> [Task statement]
Repeat the entries below word for word, though any picture in them should be dropped.

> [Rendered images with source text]
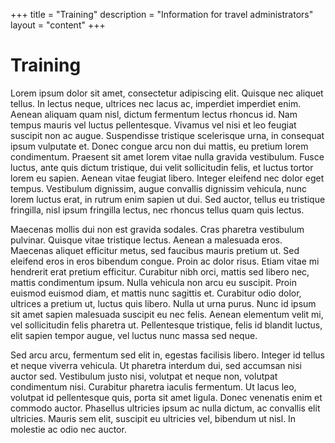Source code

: +++
title = "Training"
description = "Information for travel administrators"
layout = "content"
+++

# Training

Lorem ipsum dolor sit amet, consectetur adipiscing elit. Quisque nec aliquet tellus. In lectus neque, ultrices nec lacus ac, imperdiet imperdiet enim. Aenean aliquam quam nisl, dictum fermentum lectus rhoncus id. Nam tempus mauris vel luctus pellentesque. Vivamus vel nisi et leo feugiat suscipit non ac augue. Suspendisse tristique scelerisque urna, in consequat ipsum vulputate et. Donec congue arcu non dui mattis, eu pretium lorem condimentum. Praesent sit amet lorem vitae nulla gravida vestibulum. Fusce luctus, ante quis dictum tristique, dui velit sollicitudin felis, et luctus tortor lorem eu sapien. Aenean vitae feugiat libero. Integer eleifend nec dolor eget tempus. Vestibulum dignissim, augue convallis dignissim vehicula, nunc lorem luctus erat, in rutrum enim sapien ut dui. Sed auctor, tellus eu tristique fringilla, nisl ipsum fringilla lectus, nec rhoncus tellus quam quis lectus.

Maecenas mollis dui non est gravida sodales. Cras pharetra vestibulum pulvinar. Quisque vitae tristique lectus. Aenean a malesuada eros. Maecenas aliquet efficitur metus, sed faucibus mauris pretium ut. Sed eleifend eros in eros bibendum congue. Proin ac dolor risus. Etiam vitae mi hendrerit erat pretium efficitur. Curabitur nibh orci, mattis sed libero nec, mattis condimentum ipsum. Nulla vehicula non arcu eu suscipit. Proin euismod euismod diam, et mattis nunc sagittis et. Curabitur odio dolor, ultrices a pretium ut, luctus quis libero. Nulla ut urna purus. Nunc id ipsum sit amet sapien malesuada suscipit eu nec felis. Aenean elementum velit mi, vel sollicitudin felis pharetra ut. Pellentesque tristique, felis id blandit luctus, elit sapien tempor augue, vel luctus nunc massa sed neque.

Sed arcu arcu, fermentum sed elit in, egestas facilisis libero. Integer id tellus et neque viverra vehicula. Ut pharetra interdum dui, sed accumsan nisi auctor sed. Vestibulum justo nisi, volutpat et neque non, volutpat condimentum nisi. Curabitur pharetra iaculis fermentum. Ut lacus leo, volutpat id pellentesque quis, porta sit amet ligula. Donec venenatis enim et commodo auctor. Phasellus ultricies ipsum ac nulla dictum, ac convallis elit ultricies. Mauris sem elit, suscipit eu ultricies vel, bibendum ut nisl. In molestie ac odio nec auctor.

> [Solved exercise]
Source code

: +++
title = "Training"
description = "Information for travel administrators"
layout = "content"
+++

# Training

Lorem ipsum dolor sit amet, consectetur adipiscing elit. Quisque nec aliquet tellus. In lectus neque, ultrices nec lacus ac, imperdiet imperdiet enim. Aenean aliquam quam nisl, dictum fermentum lectus rhoncus id. Nam tempus mauris vel luctus pellentesque. Vivamus vel nisi et leo feugiat suscipit non ac augue. Suspendisse tristique scelerisque urna, in consequat ipsum vulputate et. Donec congue arcu non dui mattis, eu pretium lorem condimentum. Praesent sit amet lorem vitae nulla gravida vestibulum. Fusce luctus, ante quis dictum tristique, dui velit sollicitudin felis, et luctus tortor lorem eu sapien. Aenean vitae feugiat libero. Integer eleifend nec dolor eget tempus. Vestibulum dignissim, augue convallis dignissim vehicula, nunc lorem luctus erat, in rutrum enim sapien ut dui. Sed auctor, tellus eu tristique fringilla, nisl ipsum fringilla lectus, nec rhoncus tellus quam quis lectus.

Maecenas mollis dui non est gravida sodales. Cras pharetra vestibulum pulvinar. Quisque vitae tristique lectus. Aenean a malesuada eros. Maecenas aliquet efficitur metus, sed faucibus mauris pretium ut. Sed eleifend eros in eros bibendum congue. Proin ac dolor risus. Etiam vitae mi hendrerit erat pretium efficitur. Curabitur nibh orci, mattis sed libero nec, mattis condimentum ipsum. Nulla vehicula non arcu eu suscipit. Proin euismod euismod diam, et mattis nunc sagittis et. Curabitur odio dolor, ultrices a pretium ut, luctus quis libero. Nulla ut urna purus. Nunc id ipsum sit amet sapien malesuada suscipit eu nec felis. Aenean elementum velit mi, vel sollicitudin felis pharetra ut. Pellentesque tristique, felis id blandit luctus, elit sapien tempor augue, vel luctus nunc massa sed neque.

Sed arcu arcu, fermentum sed elit in, egestas facilisis libero. Integer id tellus et neque viverra vehicula. Ut pharetra interdum dui, sed accumsan nisi auctor sed. Vestibulum justo nisi, volutpat et neque non, volutpat condimentum nisi. Curabitur pharetra iaculis fermentum. Ut lacus leo, volutpat id pellentesque quis, porta sit amet ligula. Donec venenatis enim et commodo auctor. Phasellus ultricies ipsum ac nulla dictum, ac convallis elit ultricies. Mauris sem elit, suscipit eu ultricies vel, bibendum ut nisl. In molestie ac odio nec auctor.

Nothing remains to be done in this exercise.